Copy out each line of the data below in which the string "documentclass" appears.

Data for review below:

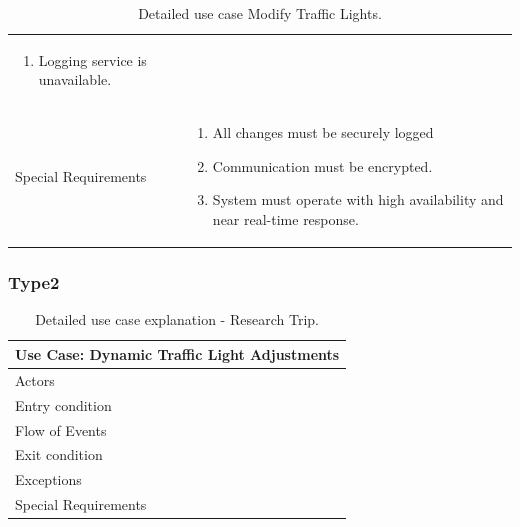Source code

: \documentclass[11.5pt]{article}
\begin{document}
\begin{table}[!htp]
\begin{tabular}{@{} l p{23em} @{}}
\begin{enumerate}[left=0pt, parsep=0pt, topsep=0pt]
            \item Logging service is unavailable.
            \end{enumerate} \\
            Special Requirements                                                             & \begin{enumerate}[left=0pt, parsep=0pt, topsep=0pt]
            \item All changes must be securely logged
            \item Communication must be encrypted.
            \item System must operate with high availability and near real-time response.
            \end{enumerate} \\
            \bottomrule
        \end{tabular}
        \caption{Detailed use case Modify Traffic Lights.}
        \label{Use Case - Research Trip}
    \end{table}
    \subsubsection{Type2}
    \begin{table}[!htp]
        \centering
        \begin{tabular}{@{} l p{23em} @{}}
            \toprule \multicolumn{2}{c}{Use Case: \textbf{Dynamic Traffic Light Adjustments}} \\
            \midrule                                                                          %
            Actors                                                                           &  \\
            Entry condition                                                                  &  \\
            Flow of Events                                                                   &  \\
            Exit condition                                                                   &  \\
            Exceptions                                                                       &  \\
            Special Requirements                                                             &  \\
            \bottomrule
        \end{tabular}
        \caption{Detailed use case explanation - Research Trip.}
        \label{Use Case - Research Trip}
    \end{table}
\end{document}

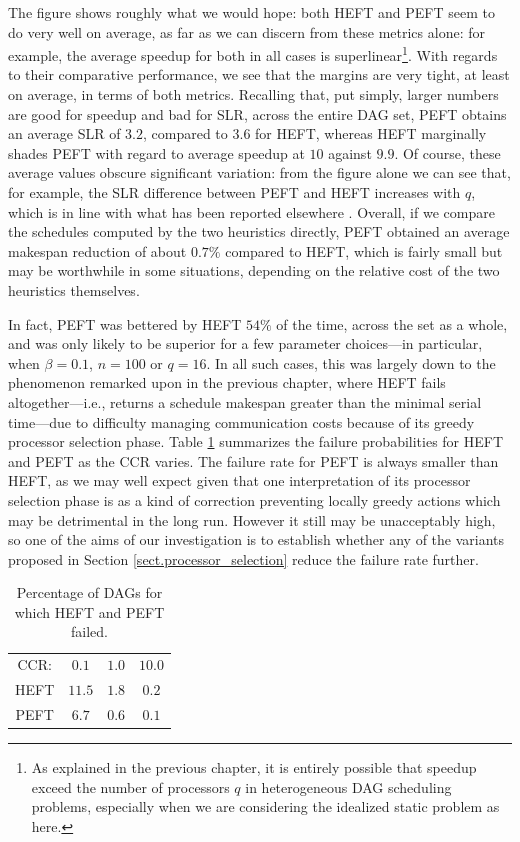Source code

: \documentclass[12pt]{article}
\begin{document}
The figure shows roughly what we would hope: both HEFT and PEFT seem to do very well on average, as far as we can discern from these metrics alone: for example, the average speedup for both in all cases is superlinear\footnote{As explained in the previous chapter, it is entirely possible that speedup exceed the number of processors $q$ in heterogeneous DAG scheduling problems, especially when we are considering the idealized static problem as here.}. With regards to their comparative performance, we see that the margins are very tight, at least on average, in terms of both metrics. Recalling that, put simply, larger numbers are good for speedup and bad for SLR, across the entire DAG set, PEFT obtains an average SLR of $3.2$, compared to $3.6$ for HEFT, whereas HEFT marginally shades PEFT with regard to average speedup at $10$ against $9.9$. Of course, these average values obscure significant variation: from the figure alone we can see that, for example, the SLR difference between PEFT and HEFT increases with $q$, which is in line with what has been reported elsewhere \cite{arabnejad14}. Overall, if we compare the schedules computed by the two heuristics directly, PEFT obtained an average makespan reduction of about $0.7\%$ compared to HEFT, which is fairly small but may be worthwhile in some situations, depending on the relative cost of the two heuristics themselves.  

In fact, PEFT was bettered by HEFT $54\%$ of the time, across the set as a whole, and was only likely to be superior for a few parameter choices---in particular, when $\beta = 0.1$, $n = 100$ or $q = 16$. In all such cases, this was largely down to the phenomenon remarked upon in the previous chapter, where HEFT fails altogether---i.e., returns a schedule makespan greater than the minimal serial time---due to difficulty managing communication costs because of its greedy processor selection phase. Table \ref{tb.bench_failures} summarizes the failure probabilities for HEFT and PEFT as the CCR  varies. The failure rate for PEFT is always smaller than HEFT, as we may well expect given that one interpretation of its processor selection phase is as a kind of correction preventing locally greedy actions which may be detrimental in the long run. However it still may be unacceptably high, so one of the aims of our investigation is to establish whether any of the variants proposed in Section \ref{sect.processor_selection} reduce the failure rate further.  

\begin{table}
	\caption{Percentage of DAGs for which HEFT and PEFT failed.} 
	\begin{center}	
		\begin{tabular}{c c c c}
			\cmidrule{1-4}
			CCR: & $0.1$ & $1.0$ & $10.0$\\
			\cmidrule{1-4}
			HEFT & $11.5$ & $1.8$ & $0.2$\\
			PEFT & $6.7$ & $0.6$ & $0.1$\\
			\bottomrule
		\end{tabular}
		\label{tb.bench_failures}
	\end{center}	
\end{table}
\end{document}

End of Data for review.

Response to this exercise
: \documentclass[11.5pt]{article}
: \documentclass[12pt]{article}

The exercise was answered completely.